Base character plus tag sequences (from RE: Is the binaryness/textness of a data format a property?)

2020-03-23 Thread wjgo_10...@btinternet.com via Unicode


Doug Ewell wrote:

When 137,468 private-use characters aren't enough?
In my opinion, a base character plus tag sequence has the potential to 
be used for many large scale applications for the future.
A base character plus tag sequence encoding has the advantage over a 
Private Use Area encoding (except for a prompt experimental use or for 
some applications) that the encoding can be unique and thus 
interoperability is possible amongst people generally.


QID emoji is just the very start of applications, some not even dreamed 
of yet, for which a base character sequence encoding could be used.


Once restrictions of the result of a specific encoding of being only 
allowed to be a fixed image are removed, then new information technology 
applications will be possible within text streams.


There is the QID Emoji Public Review and issues like this can be 
explored there so that they will be before the Unicode Technical 
Committee when it assesses the responses to the public review.


In my response of Monday 2 March 2020 I put forward an idea that could 
allow the idea of QID emoji to proceed yet without the disadvantages.


No comment after that has been published as of the time of sending this 
post.


https://www.unicode.org/review/pri408/

Whatever your view on whether such ideas should be allowed to flourish 
and become mainstream in the future I opine that it would be good for 
there to be more responses to the public review so that as wide a range 
of views as possible are before the Unicode Technical Committee when it 
assesses the responses to the public review, not on just QID emoji as 
such but on whether the underlying method of encoding of a base 
character and tag character sequence for  large sets of items should be 
encouraged.


William Overington

Monday 23 March 2020






Re: Is the binaryness/textness of a data format a property?

2020-03-22 Thread Martin J . Dürst via Unicode
On 23/03/2020 03:56, Markus Scherer via Unicode wrote:
> On Sat, Mar 21, 2020 at 12:35 PM Doug Ewell via Unicode 
> wrote:
> 
>> I thought the whole premise of GB18030 was that it was Unicode mapped into
>> a GB2312 framework.

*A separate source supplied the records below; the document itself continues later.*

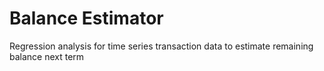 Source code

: # Balance Estimator
Regression analysis for time series transaction data to estimate remaining balance next term
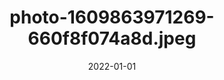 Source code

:---
title: "photo-1609863971269-660f8f074a8d.jpeg"
src: "../../assets/images/photo-1609863971269-660f8f074a8d.jpeg"
date: 2022-01-01
tags: ["Paris"]
--- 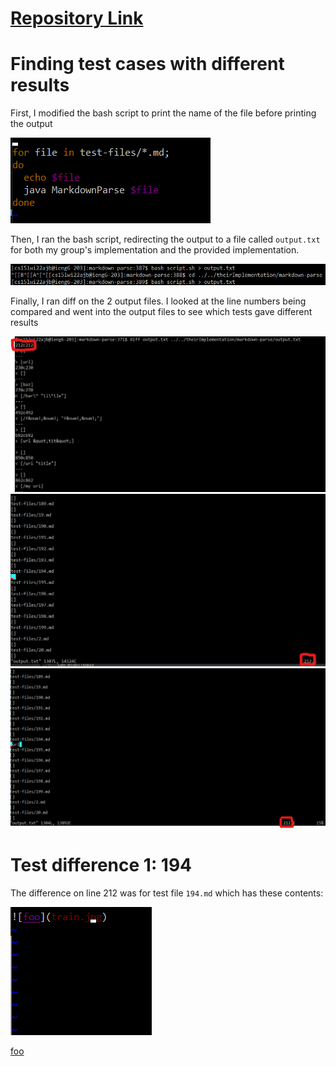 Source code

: # [Repository Link](https://github.com/Stephen-Schuster/markdown-parse)

# Finding test cases with different results

First, I modified the bash script to print the name of the file before printing the output

![0](lr5img0.png)

Then, I ran the bash script, redirecting the output to a file called `output.txt` for both my group's implementation and the provided implementation.

![1](lr5img1.png)

Finally, I ran diff on the 2 output files. I looked at the line numbers being compared and went into the output files to see which tests gave different results

![2](lr5img2.png)
![3](lr5img3.png)
![4](lr5img4.png)

# Test difference 1: 194

The difference on line 212 was for test file `194.md` which has these contents:

![5](lr5img5.png)

[foo](*youtube.com*)

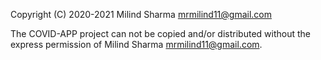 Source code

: Copyright (C) 2020-2021 Milind Sharma <mrmilind11@gmail.com>

The COVID-APP project can not be copied and/or distributed without the express
permission of Milind Sharma <mrmilind11@gmail.com>. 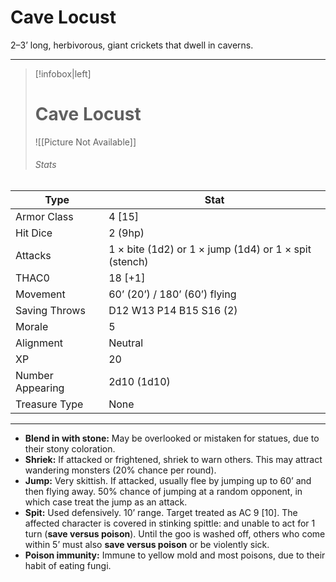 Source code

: # Cave Locust

2–3’ long, herbivorous, giant crickets that dwell in caverns.

------
> [!infobox|left] 
> # Cave Locust
>  ![[Picture Not Available]] 
>  ###### Stats 
| Type                    | Stat        |
| ---------------- | ------------------------------ |
| Armor Class     | 4 [15]                                                |
| Hit Dice         | 2 (9hp)                                               |
| Attacks          | 1 × bite (1d2) or 1 × jump (1d4) or 1 × spit (stench) |
| THAC0            | 18 [+1]                                               |
| Movement         | 60’ (20’) / 180’ (60’) flying                         |
| Saving Throws    | D12 W13 P14 B15 S16 (2)                               |
| Morale           | 5                                                     |
| Alignment        | Neutral                                               |
| XP               | 20                                                    |
| Number Appearing | 2d10 (1d10)                                           |
| Treasure Type    | None                                                  |

------

- **Blend in with stone:** May be overlooked or mistaken for statues, due to their stony coloration.
- **Shriek:** If attacked or frightened, shriek to warn others. This may attract wandering monsters (20% chance per round).
- **Jump:** Very skittish. If attacked, usually flee by jumping up to 60’ and then flying away. 50% chance of jumping at a random opponent, in which case treat the jump as an attack.
- **Spit:** Used defensively. 10’ range. Target treated as AC 9 [10]. The affected character is covered in stinking spittle: and unable to act for 1 turn (**save versus poison**). Until the goo is washed off, others who come within 5’ must also **save versus poison** or be violently sick.
- **Poison immunity:** Immune to yellow mold and most poisons, due to their habit of eating fungi. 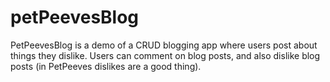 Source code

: # petPeevesBlog

PetPeevesBlog is a demo of a CRUD blogging app where users post about things they dislike. Users can comment on blog posts, 
and also dislike blog posts (in PetPeeves dislikes are a good thing).

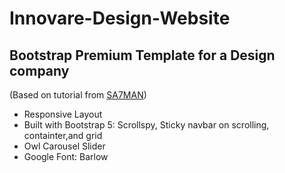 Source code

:# Innovare-Design-Website
## Bootstrap Premium Template for a Design company
(Based on tutorial from [SA7MAN](https://www.youtube.com/watch?v=w2zix0oYyE8))

* Responsive Layout
* Built with Bootstrap 5: Scrollspy, Sticky navbar on scrolling, containter,and grid
* Owl Carousel Slider
* Google Font: Barlow 

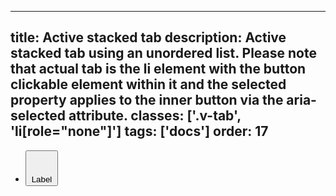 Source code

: <!--
 *              Copyright (c) 2025 Visa, Inc.
 *
 * Licensed under the Apache License, Version 2.0 (the "License");
 * you may not use this file except in compliance with the License.
 * You may obtain a copy of the License at
 *
 *         http://www.apache.org/licenses/LICENSE-2.0
 *
 * Unless required by applicable law or agreed to in writing, software
 * distributed under the License is distributed on an "AS IS" BASIS,
 * WITHOUT WARRANTIES OR CONDITIONS OF ANY KIND, either express or implied.
 * See the License for the specific language governing permissions and
 * limitations under the License.
 *
 -->
---
title: Active stacked tab 
description: Active stacked tab using an unordered list. Please note that actual tab is the li element with the button clickable element within it and the selected property applies to the inner button via the aria-selected attribute. 
classes: ['.v-tab', 'li[role="none"]']
tags: ['docs']
order: 17
---

<ul class="v-tabs" role="tablist">
  <li class="v-tab" role="none">
    <button aria-selected="true" class="v-button v-button-tertiary v-button-stacked" role="tab">
      <svg aria-hidden="true" class="v-icon v-icon-visa v-icon-low" viewbox="0 0 24 24">
        <use href="#visa-home-low">
        </use>
      </svg>
      Label
    </button>
  </li>
</ul>

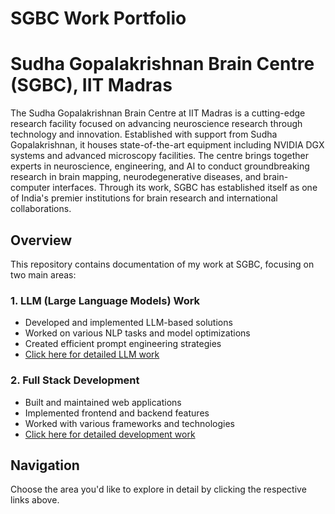 # SGBC Work Portfolio

# Sudha Gopalakrishnan Brain Centre (SGBC), IIT Madras

The Sudha Gopalakrishnan Brain Centre at IIT Madras is a cutting-edge research facility focused on advancing neuroscience research through technology and innovation. Established with support from Sudha Gopalakrishnan, it houses state-of-the-art equipment including NVIDIA DGX systems and advanced microscopy facilities. The centre brings together experts in neuroscience, engineering, and AI to conduct groundbreaking research in brain mapping, neurodegenerative diseases, and brain-computer interfaces. Through its work, SGBC has established itself as one of India's premier institutions for brain research and international collaborations.


## Overview
This repository contains documentation of my work at SGBC, focusing on two main areas:

### 1. LLM (Large Language Models) Work
- Developed and implemented LLM-based solutions
- Worked on various NLP tasks and model optimizations
- Created efficient prompt engineering strategies
- [Click here for detailed LLM work](https://github.com/0rajnishk/sgbc/blob/main/LLM.md)

### 2. Full Stack Development
- Built and maintained web applications
- Implemented frontend and backend features
- Worked with various frameworks and technologies
- [Click here for detailed development work](https://github.com/0rajnishk/sgbc/blob/main/FullstackDev.md)

## Navigation
Choose the area you'd like to explore in detail by clicking the respective links above.

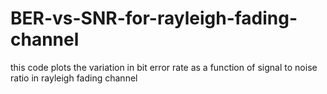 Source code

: # BER-vs-SNR-for-rayleigh-fading-channel
this code plots the variation in bit error rate as a function of signal to noise ratio in rayleigh fading channel
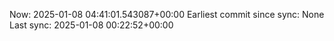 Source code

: Now: 2025-01-08 04:41:01.543087+00:00 Earliest commit since sync: None Last sync: 2025-01-08 00:22:52+00:00
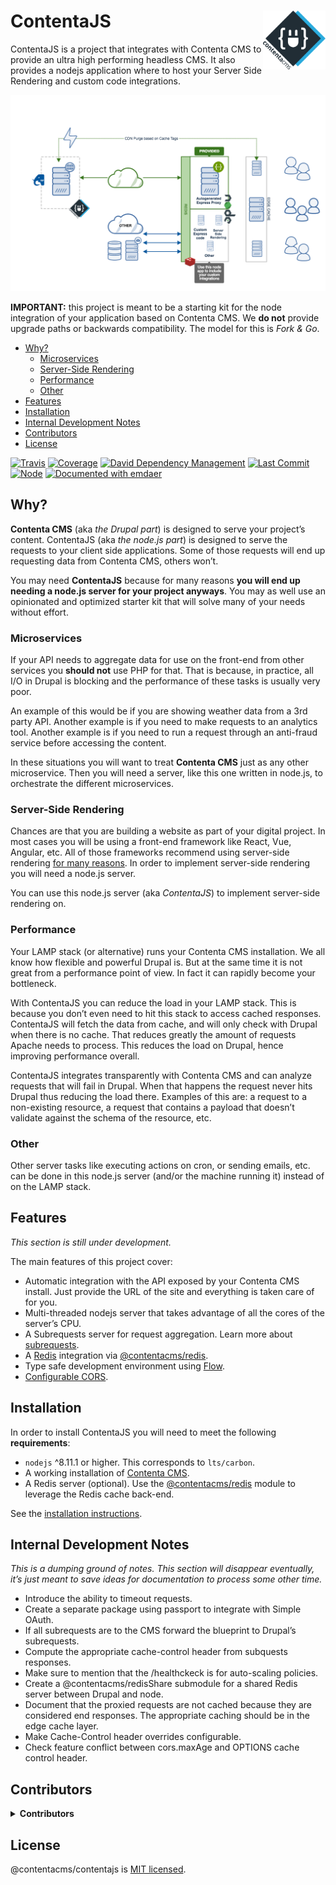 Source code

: <!--
  This file was generated by emdaer

  Its template can be found at .emdaer/README.emdaer.md
-->

<!--
  emdaerHash:7afae3b4ed72adcaf27e9a3e785bab8a
-->

<h1 id="contentajs-img-align-right-src-logo-svg-alt-contenta-logo-title-contenta-logo-width-100-">ContentaJS <img align="right" src="./logo.svg" alt="Contenta logo" title="Contenta logo" width="100"></h1>
<p>ContentaJS is a project that integrates with Contenta CMS to provide
an ultra high performing headless CMS. It also provides a nodejs application
where to host your Server Side Rendering and custom code integrations.</p>
<p align="center"><img src="./.emdaer/docs/assets/contentacms-node.png" alt="Contenta Stack Architecture"></p>

<p><strong>IMPORTANT:</strong> this project is meant to be a starting kit for the node
integration of your application based on Contenta CMS. We <strong>do not</strong> provide
upgrade paths or backwards compatibility. The model for this is <em>Fork &amp; Go</em>.</p>
<!-- toc -->
<ul>
<li><a href="#why">Why?</a><ul>
<li><a href="#microservices">Microservices</a></li>
<li><a href="#server-side-rendering">Server-Side Rendering</a></li>
<li><a href="#performance">Performance</a></li>
<li><a href="#other">Other</a></li>
</ul>
</li>
<li><a href="#features">Features</a></li>
<li><a href="#installation">Installation</a></li>
<li><a href="#internal-development-notes">Internal Development Notes</a></li>
<li><a href="#contributors">Contributors</a></li>
<li><a href="#license">License</a></li>
</ul>
<!-- tocstop -->
<p><a href="https://travis-ci.org/contentacms/contentajs/"><img src="https://img.shields.io/travis/contentacms/contentajs.svg?style=flat-square" alt="Travis"></a> <a href="https://coveralls.io/github/contentacms/contentajs/"><img src="https://img.shields.io/coveralls/github/contentacms/contentajs.svg?style=flat-square" alt="Coverage"></a> <a href="https://david-dm.org/contentacms/contentajs"><img src="https://img.shields.io/david/contentacms/contentajs.svg?style=flat-square" alt="David Dependency Management"></a> <a href="https://github.com/contentacms/contentajs"><img src="https://img.shields.io/github/last-commit/contentacms/contentajs.svg?style=flat-square" alt="Last Commit"></a> <a href="http://npmjs.com/package/@contentacms/contentajs"><img src="https://img.shields.io/node/v/@contentacms/contentajs.svg?style=flat-square" alt="Node"></a> <a href="https://github.com/emdaer/emdaer"><img src="https://img.shields.io/badge/📓-documented%20with%20emdaer-F06632.svg?style=flat-square" alt="Documented with emdaer"></a></p>
<h2 id="why-">Why?</h2>
<p><strong>Contenta CMS</strong> (aka <em>the Drupal part</em>) is designed to serve your project’s
content. ContentaJS (aka <em>the node.js part</em>) is designed to serve the requests
to your client side applications. Some of those requests will end up requesting
data from Contenta CMS, others won’t.</p>
<p>You may need <strong>ContentaJS</strong> because for many reasons <strong>you will end up needing a
node.js server for your project anyways</strong>. You may as well use an opinionated
and optimized starter kit that will solve many of your needs without effort.</p>
<h3 id="microservices">Microservices</h3>
<p>If your API needs to aggregate data for use on the front-end from other services
you <strong>should not</strong> use PHP for that. That is because, in practice, all I/O in
Drupal is blocking and the performance of these tasks is usually very poor.</p>
<p>An example of this would be if you are showing weather data from a 3rd party
API. Another example is if you need to make requests to an analytics tool.
Another example is if you need to run a request through an anti-fraud service
before accessing the content.</p>
<p>In these situations you will want to treat <strong>Contenta CMS</strong> just as any other
microservice. Then you will need a server, like this one written in node.js, to
orchestrate the different microservices.</p>
<h3 id="server-side-rendering">Server-Side Rendering</h3>
<p>Chances are that you are building a website as part of your digital project. In
most cases you will be using a front-end framework like React, Vue, Angular,
etc. All of those frameworks recommend using server-side rendering
<a href="https://ssr.vuejs.org/#why-ssr">for many reasons</a>. In order to implement
server-side rendering you will need a node.js server.</p>
<p>You can use this node.js server (aka <em>ContentaJS</em>) to implement server-side
rendering on.</p>
<h3 id="performance">Performance</h3>
<p>Your LAMP stack (or alternative) runs your Contenta CMS installation. We all
know how flexible and powerful Drupal is. But at the same time it is not great
from a performance point of view. In fact it can rapidly become your bottleneck.</p>
<p>With ContentaJS you can reduce the load in your LAMP stack. This is because you
don’t even need to hit this stack to access cached responses. ContentaJS will
fetch the data from cache, and will only check with Drupal when there is no
cache. That reduces greatly the amount of requests Apache needs to process. This
reduces the load on Drupal, hence improving performance overall.</p>
<p>ContentaJS integrates transparently with Contenta CMS and can analyze requests
that will fail in Drupal. When that happens the request never hits Drupal thus
reducing the load there. Examples of this are: a request to a non-existing
resource, a request that contains a payload that doesn’t validate against the
schema of the resource, etc.</p>
<h3 id="other">Other</h3>
<p>Other server tasks like executing actions on cron, or sending emails, etc. can
be done in this node.js server (and/or the machine running it) instead of on
the LAMP stack.</p>
<h2 id="features">Features</h2>
<p><em>This section is still under development.</em></p>
<p>The main features of this project cover:</p>
<ul>
<li>Automatic integration with the API exposed by your Contenta CMS install.
Just provide the URL of the site and everything is taken care of for you.</li>
<li>Multi-threaded nodejs server that takes advantage of all the cores of the
server’s CPU.</li>
<li>A Subrequests server for request aggregation. Learn more about <a href="./.emdaer/docs/subrequests.md">subrequests</a>.</li>
<li>A <a href="http://redis.io">Redis</a> integration via <a href="https://github.com/contentacms/contentajsRedis">@contentacms/redis</a>.</li>
<li>Type safe development environment using <a href="http://flow.org">Flow</a>.</li>
<li><a href="https://github.com/contentacms/contentajs/blob/master/config/default.yml#L66-L85">Configurable CORS</a>.</li>
</ul>
<h2 id="installation">Installation</h2>
<p>In order to install ContentaJS you will need to meet the following
<strong>requirements</strong>:</p>
<ul>
<li><code>nodejs</code> ^8.11.1 or higher. This corresponds to <code>lts/carbon</code>.</li>
<li>A working installation of <a href="https://github.com/contentacms/contenta_jsonapi">Contenta CMS</a>.</li>
<li>A Redis server (optional). Use the
<a href="https://github.com/contentacms/contentajsRedis">@contentacms/redis</a> module
to leverage the Redis cache back-end.</li>
</ul>
<p>See the <a href="./docs/install.md">installation instructions</a>.</p>
<h2 id="internal-development-notes">Internal Development Notes</h2>
<p><em>This is a dumping ground of notes. This section will disappear eventually, it’s
just meant to save ideas for documentation to process some other time.</em></p>
<ul>
<li>Introduce the ability to timeout requests.</li>
<li>Create a separate package using passport to integrate with Simple OAuth.</li>
<li>If all subrequests are to the CMS forward the blueprint to Drupal’s subrequests.</li>
<li>Compute the appropriate cache-control header from subquests responses.</li>
<li>Make sure to mention that the /healthckeck is for auto-scaling policies.</li>
<li>Create a @contentacms/redisShare submodule for a shared Redis server between
Drupal and node.</li>
<li>Document that the proxied requests are not cached because they are considered
end responses. The appropriate caching should be in the edge cache layer.</li>
<li>Make Cache-Control header overrides configurable.</li>
<li>Check feature conflict between cors.maxAge and OPTIONS cache control header.</li>
</ul>
<h2 id="contributors">Contributors</h2>
<details>
<summary><strong>Contributors</strong></summary><br>
<a title="Engineer and programmer focused on online applications." href="https://github.com/e0ipso">
  <img align="left" src="https://avatars0.githubusercontent.com/u/1140906?s=24">
</a>
<strong>Mateu Aguiló Bosch</strong>
<br><br>
</details>

<h2 id="license">License</h2>
<p>@contentacms/contentajs is <a href="./LICENSE">MIT licensed</a>.</p>
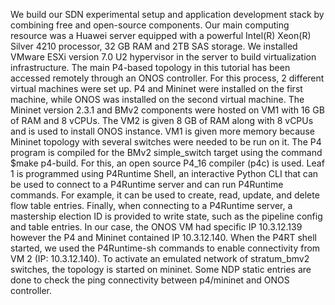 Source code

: We build our SDN experimental setup and application development stack by combining free and open-source components.
Our main computing resource was a Huawei server equipped with a powerful Intel(R) Xeon(R) Silver 4210 processor, 32 GB RAM and 2TB SAS storage. 
We installed  VMware ESXi version 7.0 U2 hypervisor in the server to build virtualization infrastructure. 
The main P4-based topology in this tutorial has been accessed remotely through an ONOS controller. 
For this process, 2 different virtual machines were set up. P4 and Mininet were installed on the first machine, while ONOS was installed on the second virtual machine. 
The Mininet version 2.3.1 and BMv2 components were hosted on VM1 with 16 GB of RAM and 8 vCPUs. The VM2 is given 8 GB of RAM along with 8 vCPUs and is used to install ONOS instance. VM1 is given more memory because Mininet topology with several switches were needed to be run on it. 
The P4 program is compiled for the BMv2 simple_switch target using the command $make p4-build. For this, an open source P4_16 compiler (p4c) is used. Leaf 1 is programmed using P4Runtime Shell, an interactive Python CLI that can be used to connect to a P4Runtime server and can run P4Runtime commands. For example, it can be used to create, read, update, and delete flow table entries. 
Finally, when connecting to a P4Runtime server, a mastership election ID is provided to write state, such as the pipeline config and table entries. In our case, the ONOS VM had specific IP 10.3.12.139 however the P4 and Mininet contained IP 10.3.12.140. When the P4RT shell started, we used the P4Runtime-sh commands to enable connectivity from VM 2 (IP: 10.3.12.140). 
To activate an emulated network of stratum_bmv2 switches, the topology is started on mininet. Some NDP static entries are done to check the ping connectivity between p4/mininet and ONOS controller.
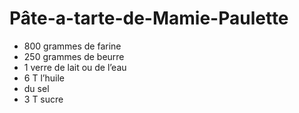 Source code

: # Pâte-a-tarte-de-Mamie-Paulette

* 800 grammes de farine
* 250 grammes de beurre
* 1 verre de lait ou de l’eau
* 6 T l’huile
* du sel
* 3 T sucre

What characters exist in GB18030 that don't exist in
>> Unicode, and have they been proposed for Unicode yet, and why was none of
>> the PUA space considered appropriate for that in the meantime?
>>
> 
> My memory of GB18030 is that its code space has 1.6M code points, of which
> 1.1M are a permutation of Unicode. For the rest you would have to go beyond
> the Unicode code space for 1:1 round-trip mappings.

This matches my recollection. What's more, there are no characters 
allocated in the parts of the GB 18030 codespace that doesn't map to 
Unicode, and there is as far as I understand no plan to use that space. 
It's just there because that was the most straightforward way to extend 
GB 2312/GBK.

Regards,   Martin.



Re: Is the binaryness/textness of a data format a property?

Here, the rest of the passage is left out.